After the 100-foot Comanche crushed the Newport Bermuda Race record by almost five hours, finishing June 19, it has taken the next boat over two more days to reach Bermuda. While Comanche’s finish position was predicted, few could say the same about the runner-up.
High Noon, at 41 feet, is fully 59 feet shorter than Comanche and tens of feet shorter than many other of the 142 starters. Yet High Noon was the second boat to finish , and did so with a 10-person crew, seven of which are teenagers between ages 15 and 18.
This is all about old/new ideas in training young sailors. For decades they sailed only small boats. Enter Peter Becker, who sails out of American Yacht Cub, in Rye, New York. He was an eager 15-year-old when he sailed his first Newport Bermuda Race. “I was the kid on the boat, up on the bow changing sails,” he recalls. Since then he’s done 16 more Bermuda Races and a race from New York to Barcelona, Spain.
Four years ago his teenage children were getting interested in ocean racing, and he came up with a new approach: a unique training program at his club that came to be called the Young American Junior Big Boat Sailing Team.

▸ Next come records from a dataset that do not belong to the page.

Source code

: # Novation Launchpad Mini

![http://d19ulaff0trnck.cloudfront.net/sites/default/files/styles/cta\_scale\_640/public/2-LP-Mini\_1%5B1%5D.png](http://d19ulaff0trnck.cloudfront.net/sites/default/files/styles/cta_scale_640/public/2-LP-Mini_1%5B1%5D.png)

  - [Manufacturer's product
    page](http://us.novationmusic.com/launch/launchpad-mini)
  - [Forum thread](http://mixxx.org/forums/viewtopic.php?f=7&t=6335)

He put youngsters in a J/105 racing in local regattas under the his tutelage and that of other big-boat sailors.
From there the youth sailors crewed on short, then longer ocean races, even delivering boats home after the races. It worked so well that for the 2016 Newport Bermuda Race, the US Merchant Marine Academy Sailing Foundation loaned High Noon to his program.
The results are apparent. You need crew? Draft juniors. They’re often as good or better than you are – and a whole lot more agile.